И здесь важным является кассационное определение Верховного Суда РФ от 27 мая 2021 г. по делу Ч.12 Органами предварительного расследования Ч. обвинялся в том, что, действуя группой лиц по предварительному сговору с Л., (признанным на основании судебного решения невменяемым с освобождением от уголовной ответственности), совершил две кражи из торгового зала магазина. По приговору суда Ч. был осужден за каждое из двух преступлений, предусмотренных п. «а» ч. 2 ст. 158 УК РФ. Апелляционным постановлением приговор суда первой инстанции оставлен без изменения. Кассационная инстанция отменила данный приговор на основании того, что действия Ч. органы следствия и суды ошибочно квалифицировали по п. «а» ч. 2 ст. 158 УК РФ, поскольку совершенное им преступление не было групповым в силу невменяемости второго участника преступления. По мнению кассационной инстанции, действия Ч. следовало квалифицировать по ч. 1 ст. 158 УК РФ, ибо он выполнял роль посредственного исполнителя преступления.
Судебная коллегия по уголовным делам не согласилась с аргументацией кассационной инстанции, приведя следующие аргументы: «Между тем, выводы, изложенные в кассационном определении, о том, что Ч. совершил преступления посредством невменяемого Л. противоречат установленным обстоятельствам дела.

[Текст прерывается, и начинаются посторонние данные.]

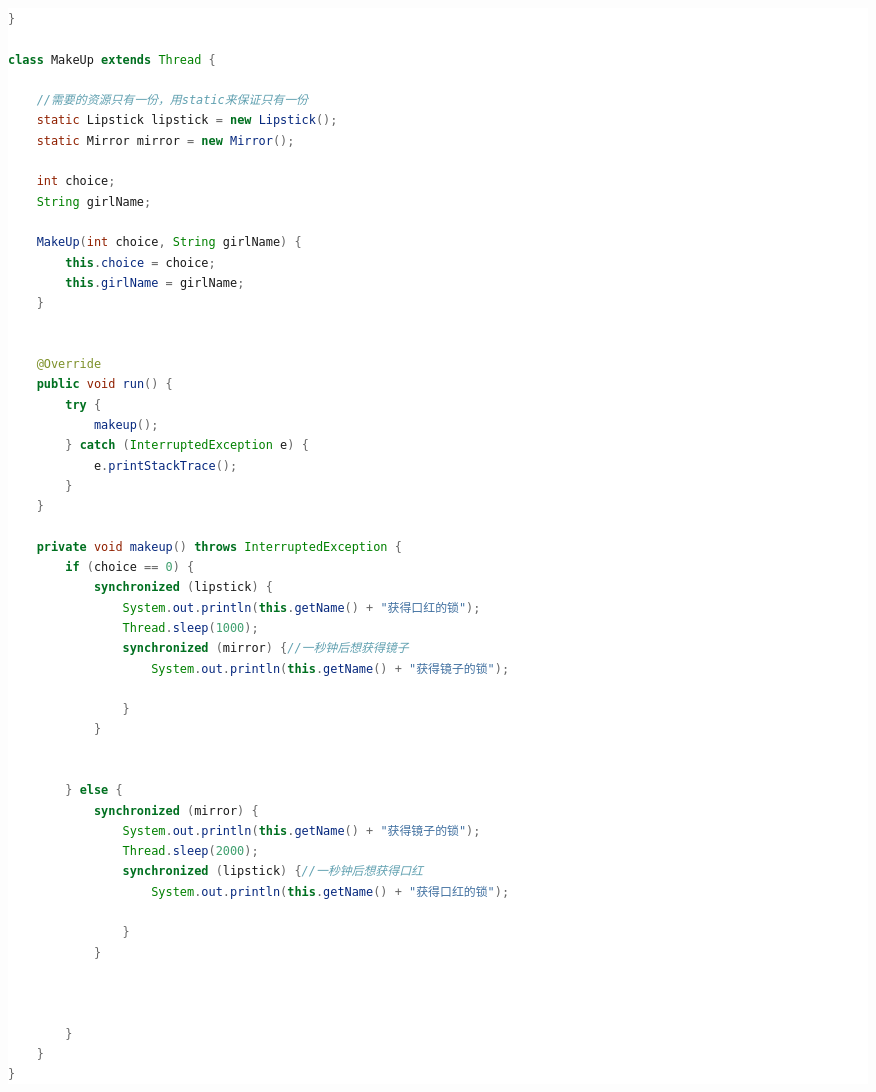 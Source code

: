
 ```java
}

class MakeUp extends Thread {

    //需要的资源只有一份，用static来保证只有一份
    static Lipstick lipstick = new Lipstick();
    static Mirror mirror = new Mirror();

    int choice;
    String girlName;

    MakeUp(int choice, String girlName) {
        this.choice = choice;
        this.girlName = girlName;
    }


    @Override
    public void run() {
        try {
            makeup();
        } catch (InterruptedException e) {
            e.printStackTrace();
        }
    }

    private void makeup() throws InterruptedException {
        if (choice == 0) {
            synchronized (lipstick) {
                System.out.println(this.getName() + "获得口红的锁");
                Thread.sleep(1000);
                synchronized (mirror) {//一秒钟后想获得镜子
                    System.out.println(this.getName() + "获得镜子的锁");

                }
            }


        } else {
            synchronized (mirror) {
                System.out.println(this.getName() + "获得镜子的锁");
                Thread.sleep(2000);
                synchronized (lipstick) {//一秒钟后想获得口红
                    System.out.println(this.getName() + "获得口红的锁");

                }
            }



        }
    }
}
```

Из фактических обстоятельств дела, установленных судебными инстанциями, следует, что объективная сторона преступлений выполнена Ч. совместно и по предварительному сговору с Л. Действия последнего для Ч. были адекватными, носили последовательный и целенаправленный характер. Наступившие последствия в виде причинённого материального ущерба явились результатом их совместных действий. Однако суд кассационной инстанции не дал никакой оценки фактическим действиям Ч., который не только предложил Л. совместно с ним совершить кражу, но и лично участвовал в завладении продуктами питания, которые он брал с полок магазина и передавал Л для сокрытия под одеждой, наблюдая также за окружающей обстановкой, чтобы избежать обнаружения посторонними лицами.
Кроме того, положения ст. 32 и ч. 2 ст. 35 УК РФ не содержат формулировки, которая приведена судом кассационной инстанции в своем определении, о наличии вменяемости и соответствующего возраста соучастников преступления, а уголовный закон не связывает возможность признания преступления совершенным группой лиц по предварительному сговору с наличием в такой группе только лиц, подлежащих уголовной ответственности. При таких обстоятельствах определение судебной коллегии по уголовным делам кассационного суда общей в отношении Ч. нельзя признать законным и обоснованным».
Если следовать тексту ст. 33–35 УК РФ, то толкование группы лиц по предварительному сговору, предложенное Верховным Судом РФ, очевидно является расширительным, что вряд ли допустимо для любого правоприменителя, включая высшую судебную инстанцию. Однако мы также вынуждены согласиться, что подобного рода толкованием Верховный Суд РФ пытается устранить ту концептуальную и доктринальную ошибку, которую допустил законодатель. По существу, Верховный Суд РФ создает судебный прецедент, новую редакцию нормы о групповом преступлении, что является еще одной концептуальной ошибкой, которая, впрочем, заслуживает отдельного разговора.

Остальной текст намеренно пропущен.